### [How to complete this task]
Pictures aside, write out every record exactly as it appears.
'''
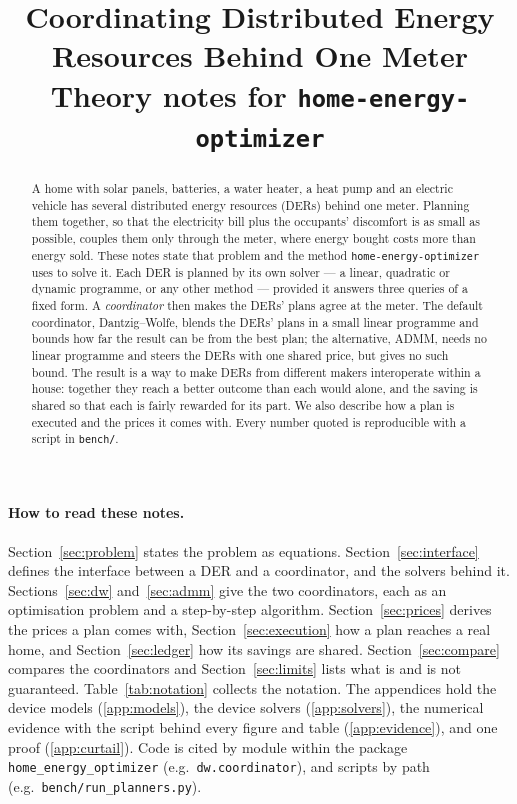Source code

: \documentclass[11pt,a4paper]{article}
\title{Coordinating Distributed Energy Resources Behind One Meter\\
\large Theory notes for \texttt{home-energy-optimizer}}
\author{}
\date{}
\begin{document}
\maketitle

\begin{abstract}
\noindent
A home with solar panels, batteries, a water heater, a heat pump and an
electric vehicle has several distributed energy resources (DERs) behind one
meter. Planning them together, so that the electricity bill plus the
occupants' discomfort is as small as possible, couples them only through the
meter, where energy bought costs more than energy sold. These notes state that
problem and the method \texttt{home-energy-optimizer} uses to solve it. Each DER is
planned by its own solver --- a linear, quadratic or dynamic programme, or any
other method --- provided it answers three queries of a fixed form. A
\emph{coordinator} then makes the DERs' plans agree at the meter. The default
coordinator, Dantzig--Wolfe, blends the DERs' plans in a small linear programme
and bounds how far the result can be from the best plan; the alternative, ADMM,
needs no linear programme and steers the DERs with one shared price, but gives
no such bound. The result is a way to make DERs from different makers
interoperate within a house: together they reach a better outcome than each
would alone, and the saving is shared so that each is fairly rewarded for its
part. We also describe how a plan is executed and the prices it comes with. Every number quoted
is reproducible with a script in \texttt{bench/}.
\end{abstract}

\paragraph{How to read these notes.} Section~\ref{sec:problem} states the
problem as equations. Section~\ref{sec:interface} defines the interface between
a DER and a coordinator, and the solvers behind it.
Sections~\ref{sec:dw} and~\ref{sec:admm} give the two coordinators, each as an
optimisation problem and a step-by-step algorithm. Section~\ref{sec:prices}
derives the prices a plan comes with, Section~\ref{sec:execution} how a plan
reaches a real home, and Section~\ref{sec:ledger} how its savings are shared.
Section~\ref{sec:compare} compares the coordinators and
Section~\ref{sec:limits} lists what is and is not guaranteed.
Table~\ref{tab:notation} collects the notation. The appendices hold the device
models (\ref{app:models}), the device solvers (\ref{app:solvers}), the
numerical evidence with the script behind every figure and table
(\ref{app:evidence}), and one proof (\ref{app:curtail}). Code is cited by module
within the package \texttt{home\_energy\_optimizer} (e.g.\ \texttt{dw.coordinator}),
and scripts by path (e.g.\ \texttt{bench/run\_planners.py}).
\end{document}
'''
### [Written response]
Source code

: \documentclass[11pt,a4paper]{article}
\title{Coordinating Distributed Energy Resources Behind One Meter\\
\large Theory notes for \texttt{home-energy-optimizer}}
\author{}
\date{}
\begin{document}
\maketitle

\begin{abstract}
\noindent
A home with solar panels, batteries, a water heater, a heat pump and an
electric vehicle has several distributed energy resources (DERs) behind one
meter. Planning them together, so that the electricity bill plus the
occupants' discomfort is as small as possible, couples them only through the
meter, where energy bought costs more than energy sold. These notes state that
problem and the method \texttt{home-energy-optimizer} uses to solve it. Each DER is
planned by its own solver --- a linear, quadratic or dynamic programme, or any
other method --- provided it answers three queries of a fixed form. A
\emph{coordinator} then makes the DERs' plans agree at the meter. The default
coordinator, Dantzig--Wolfe, blends the DERs' plans in a small linear programme
and bounds how far the result can be from the best plan; the alternative, ADMM,
needs no linear programme and steers the DERs with one shared price, but gives
no such bound. The result is a way to make DERs from different makers
interoperate within a house: together they reach a better outcome than each
would alone, and the saving is shared so that each is fairly rewarded for its
part. We also describe how a plan is executed and the prices it comes with. Every number quoted
is reproducible with a script in \texttt{bench/}.
\end{abstract}

\paragraph{How to read these notes.} Section~\ref{sec:problem} states the
problem as equations. Section~\ref{sec:interface} defines the interface between
a DER and a coordinator, and the solvers behind it.
Sections~\ref{sec:dw} and~\ref{sec:admm} give the two coordinators, each as an
optimisation problem and a step-by-step algorithm. Section~\ref{sec:prices}
derives the prices a plan comes with, Section~\ref{sec:execution} how a plan
reaches a real home, and Section~\ref{sec:ledger} how its savings are shared.
Section~\ref{sec:compare} compares the coordinators and
Section~\ref{sec:limits} lists what is and is not guaranteed.
Table~\ref{tab:notation} collects the notation. The appendices hold the device
models (\ref{app:models}), the device solvers (\ref{app:solvers}), the
numerical evidence with the script behind every figure and table
(\ref{app:evidence}), and one proof (\ref{app:curtail}). Code is cited by module
within the package \texttt{home\_energy\_optimizer} (e.g.\ \texttt{dw.coordinator}),
and scripts by path (e.g.\ \texttt{bench/run\_planners.py}).
\end{document}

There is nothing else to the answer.